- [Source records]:
━━━━━━━━━━━━━━━━━━━━

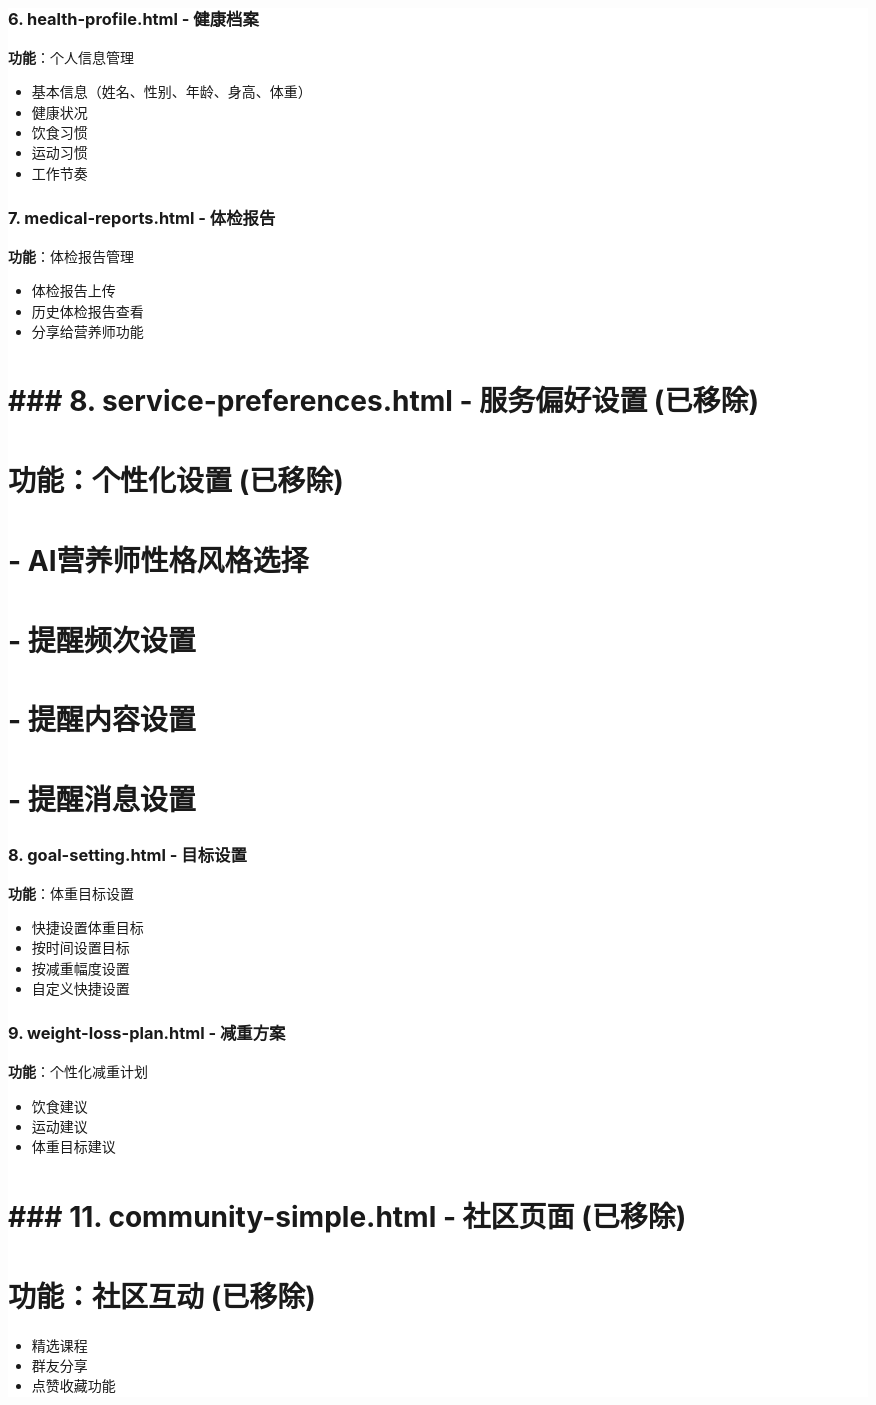 ### 6. health-profile.html - 健康档案
**功能**：个人信息管理
- 基本信息（姓名、性别、年龄、身高、体重）
- 健康状况
- 饮食习惯
- 运动习惯
- 工作节奏

### 7. medical-reports.html - 体检报告
**功能**：体检报告管理
- 体检报告上传
- 历史体检报告查看
- 分享给营养师功能

# ### 8. service-preferences.html - 服务偏好设置 (已移除)
# **功能**：个性化设置 (已移除)
# - AI营养师性格风格选择
# - 提醒频次设置
# - 提醒内容设置
# - 提醒消息设置

### 8. goal-setting.html - 目标设置
**功能**：体重目标设置
- 快捷设置体重目标
- 按时间设置目标
- 按减重幅度设置
- 自定义快捷设置

### 9. weight-loss-plan.html - 减重方案
**功能**：个性化减重计划
- 饮食建议
- 运动建议
- 体重目标建议

# ### 11. community-simple.html - 社区页面 (已移除)
# **功能**：社区互动 (已移除)
- 精选课程
- 群友分享
- 点赞收藏功能
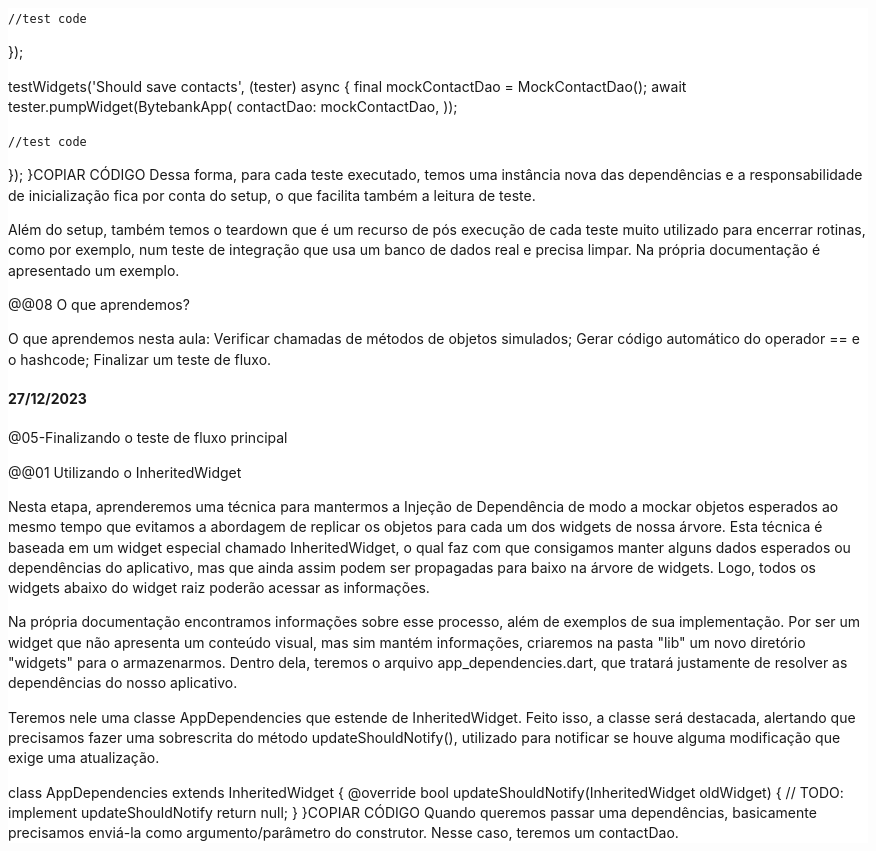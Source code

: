    //test code
  });

  testWidgets('Should save contacts', (tester) async {
    final mockContactDao = MockContactDao();
    await tester.pumpWidget(BytebankApp(
      contactDao: mockContactDao,
    ));

    //test code
  });
}COPIAR CÓDIGO
Dessa forma, para cada teste executado, temos uma instância nova das dependências e a responsabilidade de inicialização fica por conta do setup, o que facilita também a leitura de teste.

Além do setup, também temos o teardown que é um recurso de pós execução de cada teste muito utilizado para encerrar rotinas, como por exemplo, num teste de integração que usa um banco de dados real e precisa limpar. Na própria documentação é apresentado um exemplo.

@@08
O que aprendemos?

O que aprendemos nesta aula:
Verificar chamadas de métodos de objetos simulados;
Gerar código automático do operador == e o hashcode;
Finalizar um teste de fluxo.

#### 27/12/2023

@05-Finalizando o teste de fluxo principal

@@01
Utilizando o InheritedWidget

Nesta etapa, aprenderemos uma técnica para mantermos a Injeção de Dependência de modo a mockar objetos esperados ao mesmo tempo que evitamos a abordagem de replicar os objetos para cada um dos widgets de nossa árvore.
Esta técnica é baseada em um widget especial chamado InheritedWidget, o qual faz com que consigamos manter alguns dados esperados ou dependências do aplicativo, mas que ainda assim podem ser propagadas para baixo na árvore de widgets. Logo, todos os widgets abaixo do widget raiz poderão acessar as informações.

Na própria documentação encontramos informações sobre esse processo, além de exemplos de sua implementação. Por ser um widget que não apresenta um conteúdo visual, mas sim mantém informações, criaremos na pasta "lib" um novo diretório "widgets" para o armazenarmos. Dentro dela, teremos o arquivo app_dependencies.dart, que tratará justamente de resolver as dependências do nosso aplicativo.

Teremos nele uma classe AppDependencies que estende de InheritedWidget. Feito isso, a classe será destacada, alertando que precisamos fazer uma sobrescrita do método updateShouldNotify(), utilizado para notificar se houve alguma modificação que exige uma atualização.

class AppDependencies extends InheritedWidget {
  @override
  bool updateShouldNotify(InheritedWidget oldWidget) {
    // TODO: implement updateShouldNotify
    return null;
  }
}COPIAR CÓDIGO
Quando queremos passar uma dependências, basicamente precisamos enviá-la como argumento/parâmetro do construtor. Nesse caso, teremos um contactDao.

━━━━━━━━━━━━━━━━━━━━

- [WHAT TO WORK ON]:
Go through the records and repeat each one exactly, skipping anything that is a picture.

- [ANSWER BELOW]:
 ### 6. health-profile.html - 健康档案
**功能**：个人信息管理
- 基本信息（姓名、性别、年龄、身高、体重）
- 健康状况
- 饮食习惯
- 运动习惯
- 工作节奏

### 7. medical-reports.html - 体检报告
**功能**：体检报告管理
- 体检报告上传
- 历史体检报告查看
- 分享给营养师功能

# ### 8. service-preferences.html - 服务偏好设置 (已移除)
# **功能**：个性化设置 (已移除)
# - AI营养师性格风格选择
# - 提醒频次设置
# - 提醒内容设置
# - 提醒消息设置

### 8. goal-setting.html - 目标设置
**功能**：体重目标设置
- 快捷设置体重目标
- 按时间设置目标
- 按减重幅度设置
- 自定义快捷设置

### 9. weight-loss-plan.html - 减重方案
**功能**：个性化减重计划
- 饮食建议
- 运动建议
- 体重目标建议

# ### 11. community-simple.html - 社区页面 (已移除)
# **功能**：社区互动 (已移除)
- 精选课程
- 群友分享
- 点赞收藏功能
Source code

:    //test code
  });

  testWidgets('Should save contacts', (tester) async {
    final mockContactDao = MockContactDao();
    await tester.pumpWidget(BytebankApp(
      contactDao: mockContactDao,
    ));

    //test code
  });
}COPIAR CÓDIGO
Dessa forma, para cada teste executado, temos uma instância nova das dependências e a responsabilidade de inicialização fica por conta do setup, o que facilita também a leitura de teste.

Além do setup, também temos o teardown que é um recurso de pós execução de cada teste muito utilizado para encerrar rotinas, como por exemplo, num teste de integração que usa um banco de dados real e precisa limpar. Na própria documentação é apresentado um exemplo.

@@08
O que aprendemos?

O que aprendemos nesta aula:
Verificar chamadas de métodos de objetos simulados;
Gerar código automático do operador == e o hashcode;
Finalizar um teste de fluxo.

#### 27/12/2023

@05-Finalizando o teste de fluxo principal

@@01
Utilizando o InheritedWidget

Nesta etapa, aprenderemos uma técnica para mantermos a Injeção de Dependência de modo a mockar objetos esperados ao mesmo tempo que evitamos a abordagem de replicar os objetos para cada um dos widgets de nossa árvore.
Esta técnica é baseada em um widget especial chamado InheritedWidget, o qual faz com que consigamos manter alguns dados esperados ou dependências do aplicativo, mas que ainda assim podem ser propagadas para baixo na árvore de widgets. Logo, todos os widgets abaixo do widget raiz poderão acessar as informações.

Na própria documentação encontramos informações sobre esse processo, além de exemplos de sua implementação. Por ser um widget que não apresenta um conteúdo visual, mas sim mantém informações, criaremos na pasta "lib" um novo diretório "widgets" para o armazenarmos. Dentro dela, teremos o arquivo app_dependencies.dart, que tratará justamente de resolver as dependências do nosso aplicativo.

Teremos nele uma classe AppDependencies que estende de InheritedWidget. Feito isso, a classe será destacada, alertando que precisamos fazer uma sobrescrita do método updateShouldNotify(), utilizado para notificar se houve alguma modificação que exige uma atualização.

class AppDependencies extends InheritedWidget {
  @override
  bool updateShouldNotify(InheritedWidget oldWidget) {
    // TODO: implement updateShouldNotify
    return null;
  }
}COPIAR CÓDIGO
Quando queremos passar uma dependências, basicamente precisamos enviá-la como argumento/parâmetro do construtor. Nesse caso, teremos um contactDao.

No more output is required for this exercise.